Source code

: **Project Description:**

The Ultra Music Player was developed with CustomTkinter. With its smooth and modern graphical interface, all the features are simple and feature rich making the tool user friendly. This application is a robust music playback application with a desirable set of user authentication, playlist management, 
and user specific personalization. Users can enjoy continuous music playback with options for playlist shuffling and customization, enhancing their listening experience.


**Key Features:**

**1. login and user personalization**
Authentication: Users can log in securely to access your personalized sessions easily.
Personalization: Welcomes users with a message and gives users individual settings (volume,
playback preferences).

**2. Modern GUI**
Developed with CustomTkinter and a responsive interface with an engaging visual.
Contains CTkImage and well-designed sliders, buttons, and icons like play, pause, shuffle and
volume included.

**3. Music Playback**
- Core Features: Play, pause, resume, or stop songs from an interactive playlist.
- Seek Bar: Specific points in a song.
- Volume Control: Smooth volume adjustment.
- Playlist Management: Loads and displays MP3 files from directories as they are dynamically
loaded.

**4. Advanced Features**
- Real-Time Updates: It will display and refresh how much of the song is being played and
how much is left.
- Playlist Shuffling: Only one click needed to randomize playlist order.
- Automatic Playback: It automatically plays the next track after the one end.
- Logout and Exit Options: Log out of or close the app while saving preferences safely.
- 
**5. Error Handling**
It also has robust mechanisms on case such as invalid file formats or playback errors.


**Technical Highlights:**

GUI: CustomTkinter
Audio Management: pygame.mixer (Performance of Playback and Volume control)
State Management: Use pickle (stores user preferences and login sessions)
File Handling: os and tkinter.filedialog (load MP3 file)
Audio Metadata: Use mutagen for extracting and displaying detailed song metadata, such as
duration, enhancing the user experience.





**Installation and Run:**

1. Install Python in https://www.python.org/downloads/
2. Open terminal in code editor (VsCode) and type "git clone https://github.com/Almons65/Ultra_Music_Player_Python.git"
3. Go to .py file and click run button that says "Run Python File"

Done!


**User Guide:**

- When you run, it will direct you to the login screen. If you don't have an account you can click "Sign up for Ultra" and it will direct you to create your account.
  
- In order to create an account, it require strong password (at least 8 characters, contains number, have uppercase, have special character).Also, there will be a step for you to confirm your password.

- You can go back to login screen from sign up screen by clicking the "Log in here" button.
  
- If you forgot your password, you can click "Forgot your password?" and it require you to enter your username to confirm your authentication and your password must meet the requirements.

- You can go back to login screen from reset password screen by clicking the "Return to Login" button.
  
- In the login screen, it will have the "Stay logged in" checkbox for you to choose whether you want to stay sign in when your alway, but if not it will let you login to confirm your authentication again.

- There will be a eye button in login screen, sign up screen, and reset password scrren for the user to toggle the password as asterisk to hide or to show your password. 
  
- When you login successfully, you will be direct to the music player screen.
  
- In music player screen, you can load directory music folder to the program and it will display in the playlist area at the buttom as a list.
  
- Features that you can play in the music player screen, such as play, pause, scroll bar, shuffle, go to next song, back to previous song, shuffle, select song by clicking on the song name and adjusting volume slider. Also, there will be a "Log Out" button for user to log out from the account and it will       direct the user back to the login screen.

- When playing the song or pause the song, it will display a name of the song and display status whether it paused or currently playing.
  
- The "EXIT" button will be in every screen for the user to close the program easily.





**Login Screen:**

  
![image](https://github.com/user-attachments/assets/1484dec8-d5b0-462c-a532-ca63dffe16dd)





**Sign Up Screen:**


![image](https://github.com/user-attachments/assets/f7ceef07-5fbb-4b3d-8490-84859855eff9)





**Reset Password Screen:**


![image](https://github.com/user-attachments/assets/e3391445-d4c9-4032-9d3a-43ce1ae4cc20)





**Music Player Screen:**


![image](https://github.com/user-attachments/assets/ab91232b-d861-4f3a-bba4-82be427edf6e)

....

Problem details: In the entries above, restate word for word the lines between the one holding "- In order to" and the one holding "- If you forgot", inclusive, and nothing besides.

Solution:
- In order to create an account, it require strong password (at least 8 characters, contains number, have uppercase, have special character).Also, there will be a step for you to confirm your password.

- You can go back to login screen from sign up screen by clicking the "Log in here" button.
  
- If you forgot your password, you can click "Forgot your password?" and it require you to enter your username to confirm your authentication and your password must meet the requirements.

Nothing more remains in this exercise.